REPUBLIKA.CO.ID, BANDUNG -- Satu lagi model kekerasan pelajar terjadi di Kabupaten Ciamsi, Jabar. Kekerasan berjuluk 'lingkaran setan pramuka' ini menyebabkan tiga orang siswa mengalami luka-luka dan harus dirawat di rumah sakit.
Aksi kekerasan pelajar itu disayangkan Dinas Pendidikan Provinsi Jawa Barat. Menurut Kepala Dinas Pendidikan Provinsi Jawa Barat Dedi Supandi, kejadian yang diberi nama Lingkaran Setan itu merupakan kegiatan ekstrakulikuler Pramuka di SMAN 1 Ciamis.
Kejadian itu, ungkap Dedi, telah membuat tiga siswa terluka dan menjalani perawatan di rumah sakit. "Yang disayangkan memang kejadian tindakan kekerasan ini berdampak, ada tiga orang yang masuk rumah sakit. Yang dua orang sudah keluar rumah sakit dan siap sekolah lagi. Sedangkan yang satu belum," kata Dedi ketika dimintai tanggapan soal insiden tersebut di Bandung, Kamis (13/1/2022).
Kegiatan Pramuka berbalut perpeloncoan itu disertai tindakan kekerasan fisik dengan tema Lingkaran Setan yang dilakukan para pelajar SMAN 1 Ciamis, Jawa Barat. Kegiatan ini kemudian terungkap ke publik setelah orang tua seorang korban melapor ke Polres Ciamis usai anaknya mengalami luka lebam setelah mengikuti kegiatan tersebut.
Menurut Dedi, dugaan penganiyaan dalam kegiatan ekstrakulikuler tersebut terjadi saat korban mengikuti kegiatan paskat atau pasukan tongkat. Kegiatan paskat ini untuk melatih kemampuan siswa dalam baris berbaris menggunakan tongkat.

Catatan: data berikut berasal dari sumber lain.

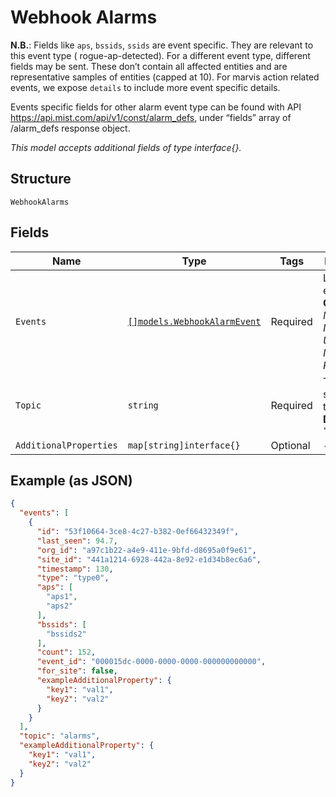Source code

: 
# Webhook Alarms

**N.B.**: Fields like `aps`, `bssids`, `ssids` are event specific. They are relevant to this event type ( rogue-ap-detected). For a different event type, different fields may be sent. These don’t contain all affected entities and are representative samples of entities (capped at 10). For marvis action related events, we expose `details` to include more event specific details.

Events specific fields for other alarm event type can be found with API https://api.mist.com/api/v1/const/alarm_defs, under “fields” array of /alarm_defs response object.

*This model accepts additional fields of type interface{}.*

## Structure

`WebhookAlarms`

## Fields

| Name | Type | Tags | Description |
|  --- | --- | --- | --- |
| `Events` | [`[]models.WebhookAlarmEvent`](../../doc/models/webhook-alarm-event.md) | Required | List of events<br>**Constraints**: *Minimum Items*: `1`, *Unique Items Required* |
| `Topic` | `string` | Required | Topic subscribed to<br>**Default**: `"alarms"` |
| `AdditionalProperties` | `map[string]interface{}` | Optional | - |

## Example (as JSON)

```json
{
  "events": [
    {
      "id": "53f10664-3ce8-4c27-b382-0ef66432349f",
      "last_seen": 94.7,
      "org_id": "a97c1b22-a4e9-411e-9bfd-d8695a0f9e61",
      "site_id": "441a1214-6928-442a-8e92-e1d34b8ec6a6",
      "timestamp": 130,
      "type": "type0",
      "aps": [
        "aps1",
        "aps2"
      ],
      "bssids": [
        "bssids2"
      ],
      "count": 152,
      "event_id": "000015dc-0000-0000-0000-000000000000",
      "for_site": false,
      "exampleAdditionalProperty": {
        "key1": "val1",
        "key2": "val2"
      }
    }
  ],
  "topic": "alarms",
  "exampleAdditionalProperty": {
    "key1": "val1",
    "key2": "val2"
  }
}
```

"Jadi terkait kejadian Pramuka di SMKN 1 Ciamis, kejadian itu berawal dari hari Sabtu di luar sekolah. Jadi, sebetulnya itu kegiatan di luar instansi pendidikan dan tidak ada izin dari sekolah," kata dia.
Dedi mengaku, ada sejumlah langkah yang dilakukan untuk menyikapi kejadian ini yakni yang pertama melakukan moratorium untuk kegiatan Pramuka di gugus depanSMAN 1 Ciamis. "Kemudian kami juga sudah melaporkan ke Kwarda Jawa Barat, nanti selama moratorium akan melakukan pembenahan untuk memperbaharui struktural dalam rangka memutus mata rantai," kata dia.
Hal tersebut, lanjut Dedi, dilakukan karena kegiatan paskat atau pasukan tongkat tersebut merupakan kegiatan yang biasa melibatkan alumni. Oleh karena itu, untuk memutus mata rantai tersebut dan sebagai upaya pengawasan ektrakulikuler Pramuka, maka pihaknya melarang ada keterlibatan dari alumni lebih dulu.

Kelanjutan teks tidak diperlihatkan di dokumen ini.